As much was said about the biodiversity that was created for the movie, it was actually pretty low amount of biodiversity compared to an actual rain forest.
If you don’t already have a copy, you should get Dougal Dixon’s Expedition. (It is OOP and expensive–I got my copy in the early 1990s when it was OPP and cheap at a remainders book store.) I think that much of the life in Avatar was based by Dixon on the life from Expedition. (Though as I mentioned earlier, I have seen only part of the movie.)
(I’d love to see Expedition made into a movie or even a series–and not the piece of shit *Alien Planet *that was supposed to be based on it.)

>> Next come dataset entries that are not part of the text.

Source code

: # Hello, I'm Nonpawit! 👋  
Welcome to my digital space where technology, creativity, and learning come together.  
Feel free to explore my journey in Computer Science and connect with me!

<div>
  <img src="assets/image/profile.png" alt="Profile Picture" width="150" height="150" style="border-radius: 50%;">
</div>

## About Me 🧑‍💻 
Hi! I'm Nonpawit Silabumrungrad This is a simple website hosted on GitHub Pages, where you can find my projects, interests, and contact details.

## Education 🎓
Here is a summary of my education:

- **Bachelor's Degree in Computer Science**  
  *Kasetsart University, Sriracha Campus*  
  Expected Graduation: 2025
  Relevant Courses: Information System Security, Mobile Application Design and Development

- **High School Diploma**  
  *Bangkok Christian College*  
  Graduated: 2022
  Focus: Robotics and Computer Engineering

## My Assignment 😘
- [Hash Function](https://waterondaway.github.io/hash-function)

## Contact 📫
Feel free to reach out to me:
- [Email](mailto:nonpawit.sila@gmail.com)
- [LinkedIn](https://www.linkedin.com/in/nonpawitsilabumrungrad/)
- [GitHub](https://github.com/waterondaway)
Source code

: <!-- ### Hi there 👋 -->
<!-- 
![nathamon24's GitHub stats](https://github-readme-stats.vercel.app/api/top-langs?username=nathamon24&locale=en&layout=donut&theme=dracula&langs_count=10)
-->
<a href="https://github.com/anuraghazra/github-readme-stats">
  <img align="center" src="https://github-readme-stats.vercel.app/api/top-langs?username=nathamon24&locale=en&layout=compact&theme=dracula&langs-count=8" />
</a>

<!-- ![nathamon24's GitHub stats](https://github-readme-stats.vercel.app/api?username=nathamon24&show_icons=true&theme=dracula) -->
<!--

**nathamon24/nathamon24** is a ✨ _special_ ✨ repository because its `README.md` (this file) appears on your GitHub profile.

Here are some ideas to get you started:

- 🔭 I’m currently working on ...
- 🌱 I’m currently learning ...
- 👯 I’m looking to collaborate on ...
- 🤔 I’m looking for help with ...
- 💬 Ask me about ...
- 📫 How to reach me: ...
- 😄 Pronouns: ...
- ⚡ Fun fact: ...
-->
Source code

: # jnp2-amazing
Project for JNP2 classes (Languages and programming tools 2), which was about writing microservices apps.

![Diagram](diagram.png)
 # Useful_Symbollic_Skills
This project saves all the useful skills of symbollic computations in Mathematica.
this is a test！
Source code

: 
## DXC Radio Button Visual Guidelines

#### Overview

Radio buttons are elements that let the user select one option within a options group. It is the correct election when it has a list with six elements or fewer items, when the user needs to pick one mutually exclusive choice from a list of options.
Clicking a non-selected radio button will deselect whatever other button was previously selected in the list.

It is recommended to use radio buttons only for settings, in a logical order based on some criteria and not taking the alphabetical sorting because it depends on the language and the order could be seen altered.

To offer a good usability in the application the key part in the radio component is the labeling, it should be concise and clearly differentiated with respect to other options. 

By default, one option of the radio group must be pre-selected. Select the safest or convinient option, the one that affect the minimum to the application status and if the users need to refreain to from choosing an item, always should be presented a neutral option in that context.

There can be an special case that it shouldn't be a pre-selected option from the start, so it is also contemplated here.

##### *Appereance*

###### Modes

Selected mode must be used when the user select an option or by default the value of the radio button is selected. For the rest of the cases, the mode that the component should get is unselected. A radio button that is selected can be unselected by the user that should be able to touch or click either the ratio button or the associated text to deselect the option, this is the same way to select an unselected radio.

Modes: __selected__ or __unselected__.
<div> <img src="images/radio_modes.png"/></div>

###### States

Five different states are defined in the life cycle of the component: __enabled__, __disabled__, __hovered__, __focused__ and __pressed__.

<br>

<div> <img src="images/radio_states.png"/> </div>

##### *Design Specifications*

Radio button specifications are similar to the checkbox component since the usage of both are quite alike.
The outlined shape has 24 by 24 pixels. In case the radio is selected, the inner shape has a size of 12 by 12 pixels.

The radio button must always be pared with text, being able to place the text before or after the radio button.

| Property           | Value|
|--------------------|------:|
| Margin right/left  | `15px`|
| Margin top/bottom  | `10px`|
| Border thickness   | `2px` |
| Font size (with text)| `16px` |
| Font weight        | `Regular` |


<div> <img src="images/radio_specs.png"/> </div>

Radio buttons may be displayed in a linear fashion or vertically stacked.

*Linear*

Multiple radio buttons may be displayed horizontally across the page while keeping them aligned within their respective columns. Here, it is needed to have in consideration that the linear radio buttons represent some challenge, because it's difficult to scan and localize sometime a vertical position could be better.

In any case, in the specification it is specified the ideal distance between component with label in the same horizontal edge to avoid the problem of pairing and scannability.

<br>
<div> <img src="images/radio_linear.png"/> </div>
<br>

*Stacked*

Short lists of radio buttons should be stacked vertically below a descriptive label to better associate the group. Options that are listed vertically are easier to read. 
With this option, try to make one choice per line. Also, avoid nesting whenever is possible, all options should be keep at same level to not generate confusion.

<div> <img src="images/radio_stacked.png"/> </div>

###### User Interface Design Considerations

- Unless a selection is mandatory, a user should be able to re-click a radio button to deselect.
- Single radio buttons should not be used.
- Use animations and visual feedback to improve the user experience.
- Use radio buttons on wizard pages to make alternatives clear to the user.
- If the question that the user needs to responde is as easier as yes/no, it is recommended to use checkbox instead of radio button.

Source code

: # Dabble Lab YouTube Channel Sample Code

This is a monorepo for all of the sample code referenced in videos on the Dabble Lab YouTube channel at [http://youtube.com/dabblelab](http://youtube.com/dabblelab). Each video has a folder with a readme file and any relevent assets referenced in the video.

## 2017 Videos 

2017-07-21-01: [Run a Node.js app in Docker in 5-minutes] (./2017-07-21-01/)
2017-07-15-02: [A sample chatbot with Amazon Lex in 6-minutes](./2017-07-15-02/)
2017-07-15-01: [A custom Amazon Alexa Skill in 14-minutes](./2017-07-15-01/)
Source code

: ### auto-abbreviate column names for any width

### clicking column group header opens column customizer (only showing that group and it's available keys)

It was also almost impossible to get in a 3D version for home viewing. Even if you have a 3DTV (I do) and a 3D source (I do), it was impossible to get a copy unless you bought a Panasonic TV or 3D-capable Blu-Ray player that had it packed in. It was basically three years before you could just go to a store and buy it. By late 2012, nobody really cared anymore and 3DTV was basically a dead novelty. I sure wasn’t going to go buy a Blu-Ray player I didn’t need (I was using a PS3) just for one movie. The promised 3D cable channels never came out, I think the last movie I bought that had 3D playability was The Avengers, and there was never support for the download/streaming rental market. I could never throw a small party, loan out my several pairs of 3D glasses that came with the TV, and watch Avatar when people still might have wanted to see it.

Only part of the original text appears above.